Segment Start: Data section

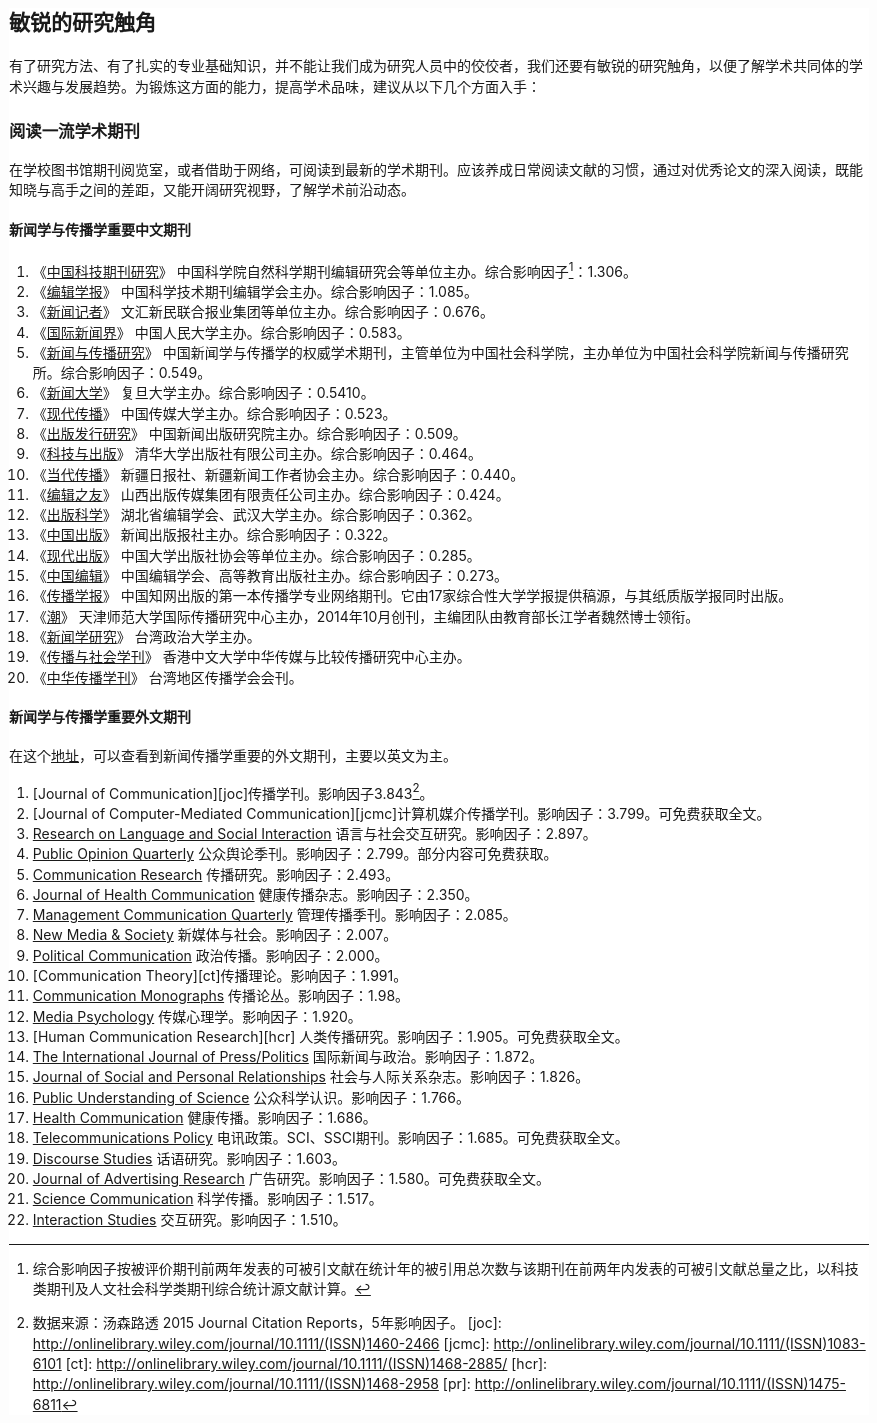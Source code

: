 ## 敏锐的研究触角

有了研究方法、有了扎实的专业基础知识，并不能让我们成为研究人员中的佼佼者，我们还要有敏锐的研究触角，以便了解学术共同体的学术兴趣与发展趋势。为锻炼这方面的能力，提高学术品味，建议从以下几个方面入手：

### 阅读一流学术期刊

在学校图书馆期刊阅览室，或者借助于网络，可阅读到最新的学术期刊。应该养成日常阅读文献的习惯，通过对优秀论文的深入阅读，既能知晓与高手之间的差距，又能开阔研究视野，了解学术前沿动态。

#### 新闻学与传播学重要中文期刊

1. 《[中国科技期刊研究](http://cjstp.ijournals.cn/cjstp/ch/index.aspx)》 中国科学院自然科学期刊编辑研究会等单位主办。综合影响因子[^1]：1.306。
1. 《[编辑学报](http://navi.cnki.net/knavi/journal/Detailq/CJFQ/BJXB)》 中国科学技术期刊编辑学会主办。综合影响因子：1.085。
1. 《[新闻记者](http://navi.cnki.net/knavi/journal/Detailq/CJFQ/XWJZ)》 文汇新民联合报业集团等单位主办。综合影响因子：0.676。
1. 《[国际新闻界](http://cjjc.ruc.edu.cn/CN/volumn/home.shtml)》 中国人民大学主办。综合影响因子：0.583。
1. 《[新闻与传播研究](http://www.xwycbyj.org)》 中国新闻学与传播学的权威学术期刊，主管单位为中国社会科学院，主办单位为中国社会科学院新闻与传播研究所。综合影响因子：0.549。
1. 《[新闻大学](http://mall.cnki.net/magazine/magalist/XWDX.htm)》    复旦大学主办。综合影响因子：0.5410。
1. 《[现代传播](http://mall.cnki.net/magazine/magalist/XDCB.htm)》 中国传媒大学主办。综合影响因子：0.523。
1. 《[出版发行研究](http://cbfx.chuban.cc/)》 中国新闻出版研究院主办。综合影响因子：0.509。
1. 《[科技与出版](http://www.kjycb.com/CN/volumn/current.shtml)》 清华大学出版社有限公司主办。综合影响因子：0.464。
1. 《[当代传播](http://mall.cnki.net/magazine/magalist/DACB.htm)》 新疆日报社、新疆新闻工作者协会主办。综合影响因子：0.440。
1. 《[编辑之友](http://mall.cnki.net/magazine/magalist/BJZY.htm)》 山西出版传媒集团有限责任公司主办。综合影响因子：0.424。
1. 《[出版科学](http://manu03.magtech.com.cn:81/Jweb_cbkx/CN/volumn/current.shtml)》 湖北省编辑学会、武汉大学主办。综合影响因子：0.362。
1. 《[中国出版](http://mall.cnki.net/magazine/magalist/ZGCB.htm)》 新闻出版报社主办。综合影响因子：0.322。
1. 《[现代出版](http://mall.cnki.net/magazine/magalist/DXCB.htm)》 中国大学出版社协会等单位主办。综合影响因子：0.285。
1. 《[中国编辑](http://mall.cnki.net/magazine/magalist/BJZG.htm)》 中国编辑学会、高等教育出版社主办。综合影响因子：0.273。
1. 《[传播学报](http://www.sju.cnki.net/sju/navi/issue.aspx?pykm=CABO)》 中国知网出版的第一本传播学专业网络期刊。它由17家综合性大学学报提供稿源，与其纸质版学报同时出版。
1. 《[潮](http://vdisk.weibo.com/s/t7gQbhuwTkN2)》 天津师范大学国际传播研究中心主办，2014年10月创刊，主编团队由教育部长江学者魏然博士领衔。
1. 《[新闻学研究](http://mcr.nccu.edu.tw/)》 台湾政治大学主办。
1. 《[传播与社会学刊](http://www.cschinese.com/index.php)》 香港中文大学中华传媒与比较传播研究中心主办。
1. 《[中华传播学刊](http://cjc.nccu.edu.tw/index.asp)》 台湾地区传播学会会刊。

#### 新闻学与传播学重要外文期刊

在这个[地址](http://www.scimagojr.com/journalrank.php?category=3315)，可以查看到新闻传播学重要的外文期刊，主要以英文为主。

1. [Journal of Communication][joc]传播学刊。影响因子3.843[^2]。
1. [Journal of Computer-Mediated Communication][jcmc]计算机媒介传播学刊。影响因子：3.799。可免费获取全文。
1. [Research on Language and Social Interaction](http://www.tandfonline.com/loi/hrls20) 语言与社会交互研究。影响因子：2.897。
1. [Public Opinion Quarterly](http://poq.oxfordjournals.org/) 公众舆论季刊。影响因子：2.799。部分内容可免费获取。
1. [Communication Research](http://crx.sagepub.com/) 传播研究。影响因子：2.493。
1. [Journal of Health Communication](http://www.tandfonline.com/loi/uhcm20) 健康传播杂志。影响因子：2.350。
1. [Management Communication Quarterly](http://mcq.sagepub.com/) 管理传播季刊。影响因子：2.085。
1. [New Media & Society](http://nms.sagepub.com) 新媒体与社会。影响因子：2.007。
1. [Political Communication](http://www.tandfonline.com/loi/upcp20) 政治传播。影响因子：2.000。
1. [Communication Theory][ct]传播理论。影响因子：1.991。
1. [Communication Monographs](http://www.tandfonline.com/loi/rcmm20) 传播论丛。影响因子：1.98。
1. [Media Psychology](http://www.tandfonline.com/loi/hmep20) 传媒心理学。影响因子：1.920。
1. [Human Communication Research][hcr] 人类传播研究。影响因子：1.905。可免费获取全文。
1. [The International Journal of Press/Politics](http://hij.sagepub.com/) 国际新闻与政治。影响因子：1.872。
1. [Journal of Social and Personal Relationships](http://spr.sagepub.com/) 社会与人际关系杂志。影响因子：1.826。
1. [Public Understanding of Science](http://pus.sagepub.com/) 公众科学认识。影响因子：1.766。
1. [Health Communication](http://www.tandfonline.com/loi/hhth20) 健康传播。影响因子：1.686。
1. [Telecommunications Policy](http://www.sciencedirect.com/science/journal/03085961) 电讯政策。SCI、SSCI期刊。影响因子：1.685。可免费获取全文。
1. [Discourse Studies](http://dis.sagepub.com/) 话语研究。影响因子：1.603。
1. [Journal of Advertising Research](http://www.journalofadvertisingresearch.com/) 广告研究。影响因子：1.580。可免费获取全文。
1. [Science Communication](http://scx.sagepub.com/) 科学传播。影响因子：1.517。
1. [Interaction Studies](https://www.benjamins.com/#catalog/journals/is/main) 交互研究。影响因子：1.510。

[^1]: 综合影响因子按被评价期刊前两年发表的可被引文献在统计年的被引用总次数与该期刊在前两年内发表的可被引文献总量之比，以科技类期刊及人文社会科学类期刊综合统计源文献计算。
[^2]: 数据来源：汤森路透 2015 Journal Citation Reports，5年影响因子。
[joc]: http://onlinelibrary.wiley.com/journal/10.1111/(ISSN)1460-2466
[jcmc]: http://onlinelibrary.wiley.com/journal/10.1111/(ISSN)1083-6101
[ct]: http://onlinelibrary.wiley.com/journal/10.1111/(ISSN)1468-2885/
[hcr]: http://onlinelibrary.wiley.com/journal/10.1111/(ISSN)1468-2958
[pr]: http://onlinelibrary.wiley.com/journal/10.1111/(ISSN)1475-6811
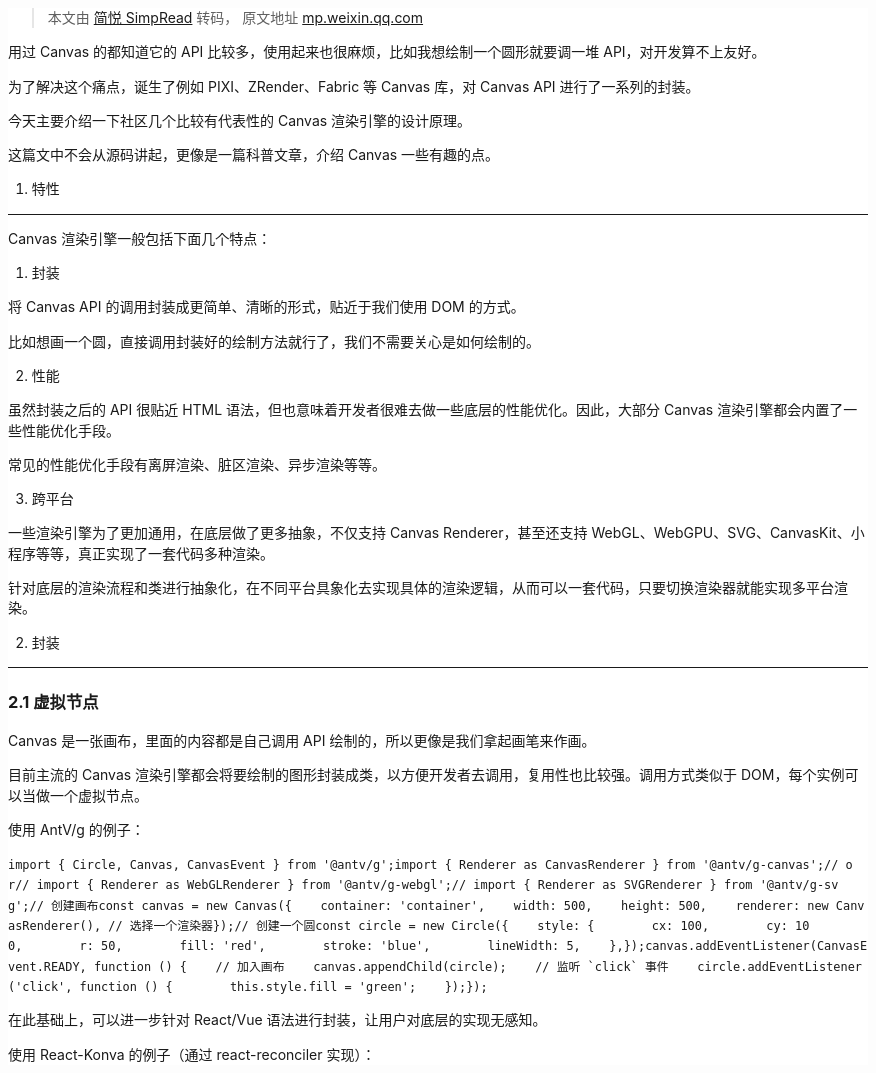 > 本文由 [简悦 SimpRead](http://ksria.com/simpread/) 转码， 原文地址 [mp.weixin.qq.com](https://mp.weixin.qq.com/s/sMKr0_mjpMX8weiSVa5PsQ)

用过 Canvas 的都知道它的 API 比较多，使用起来也很麻烦，比如我想绘制一个圆形就要调一堆 API，对开发算不上友好。

为了解决这个痛点，诞生了例如 PIXI、ZRender、Fabric 等 Canvas 库，对 Canvas API 进行了一系列的封装。

今天主要介绍一下社区几个比较有代表性的 Canvas 渲染引擎的设计原理。

这篇文中不会从源码讲起，更像是一篇科普文章，介绍 Canvas 一些有趣的点。

1. 特性
-----

Canvas 渲染引擎一般包括下面几个特点：

1.  封装
    

将 Canvas API 的调用封装成更简单、清晰的形式，贴近于我们使用 DOM 的方式。

比如想画一个圆，直接调用封装好的绘制方法就行了，我们不需要关心是如何绘制的。

2.  性能
    

虽然封装之后的 API 很贴近 HTML 语法，但也意味着开发者很难去做一些底层的性能优化。因此，大部分 Canvas 渲染引擎都会内置了一些性能优化手段。

常见的性能优化手段有离屏渲染、脏区渲染、异步渲染等等。

3.  跨平台
    

一些渲染引擎为了更加通用，在底层做了更多抽象，不仅支持 Canvas Renderer，甚至还支持 WebGL、WebGPU、SVG、CanvasKit、小程序等等，真正实现了一套代码多种渲染。

针对底层的渲染流程和类进行抽象化，在不同平台具象化去实现具体的渲染逻辑，从而可以一套代码，只要切换渲染器就能实现多平台渲染。

2. 封装
-----

### 2.1 虚拟节点

Canvas 是一张画布，里面的内容都是自己调用 API 绘制的，所以更像是我们拿起画笔来作画。

目前主流的 Canvas 渲染引擎都会将要绘制的图形封装成类，以方便开发者去调用，复用性也比较强。调用方式类似于 DOM，每个实例可以当做一个虚拟节点。

使用 AntV/g 的例子：

```
import { Circle, Canvas, CanvasEvent } from '@antv/g';import { Renderer as CanvasRenderer } from '@antv/g-canvas';// or// import { Renderer as WebGLRenderer } from '@antv/g-webgl';// import { Renderer as SVGRenderer } from '@antv/g-svg';// 创建画布const canvas = new Canvas({    container: 'container',    width: 500,    height: 500,    renderer: new CanvasRenderer(), // 选择一个渲染器});// 创建一个圆const circle = new Circle({    style: {        cx: 100,        cy: 100,        r: 50,        fill: 'red',        stroke: 'blue',        lineWidth: 5,    },});canvas.addEventListener(CanvasEvent.READY, function () {    // 加入画布    canvas.appendChild(circle);    // 监听 `click` 事件    circle.addEventListener('click', function () {        this.style.fill = 'green';    });});
```

在此基础上，可以进一步针对 React/Vue 语法进行封装，让用户对底层的实现无感知。

使用 React-Konva 的例子（通过 react-reconciler 实现）：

Segment End: Data section

# Work to complete
Nothing should appear in the answer except the lines from the one with "今天主要介绍一下社区几个比较有代表性的 Canvas 渲染引擎的设计原理。" through the final line of the records, written exactly.

# Reply
今天主要介绍一下社区几个比较有代表性的 Canvas 渲染引擎的设计原理。

这篇文中不会从源码讲起，更像是一篇科普文章，介绍 Canvas 一些有趣的点。

1. 特性
-----

Canvas 渲染引擎一般包括下面几个特点：

1.  封装
    

将 Canvas API 的调用封装成更简单、清晰的形式，贴近于我们使用 DOM 的方式。

比如想画一个圆，直接调用封装好的绘制方法就行了，我们不需要关心是如何绘制的。

2.  性能
    

虽然封装之后的 API 很贴近 HTML 语法，但也意味着开发者很难去做一些底层的性能优化。因此，大部分 Canvas 渲染引擎都会内置了一些性能优化手段。

常见的性能优化手段有离屏渲染、脏区渲染、异步渲染等等。

3.  跨平台
    

一些渲染引擎为了更加通用，在底层做了更多抽象，不仅支持 Canvas Renderer，甚至还支持 WebGL、WebGPU、SVG、CanvasKit、小程序等等，真正实现了一套代码多种渲染。

针对底层的渲染流程和类进行抽象化，在不同平台具象化去实现具体的渲染逻辑，从而可以一套代码，只要切换渲染器就能实现多平台渲染。

2. 封装
-----

### 2.1 虚拟节点

Canvas 是一张画布，里面的内容都是自己调用 API 绘制的，所以更像是我们拿起画笔来作画。

目前主流的 Canvas 渲染引擎都会将要绘制的图形封装成类，以方便开发者去调用，复用性也比较强。调用方式类似于 DOM，每个实例可以当做一个虚拟节点。

使用 AntV/g 的例子：

```
import { Circle, Canvas, CanvasEvent } from '@antv/g';import { Renderer as CanvasRenderer } from '@antv/g-canvas';// or// import { Renderer as WebGLRenderer } from '@antv/g-webgl';// import { Renderer as SVGRenderer } from '@antv/g-svg';// 创建画布const canvas = new Canvas({    container: 'container',    width: 500,    height: 500,    renderer: new CanvasRenderer(), // 选择一个渲染器});// 创建一个圆const circle = new Circle({    style: {        cx: 100,        cy: 100,        r: 50,        fill: 'red',        stroke: 'blue',        lineWidth: 5,    },});canvas.addEventListener(CanvasEvent.READY, function () {    // 加入画布    canvas.appendChild(circle);    // 监听 `click` 事件    circle.addEventListener('click', function () {        this.style.fill = 'green';    });});
```

在此基础上，可以进一步针对 React/Vue 语法进行封装，让用户对底层的实现无感知。

使用 React-Konva 的例子（通过 react-reconciler 实现）：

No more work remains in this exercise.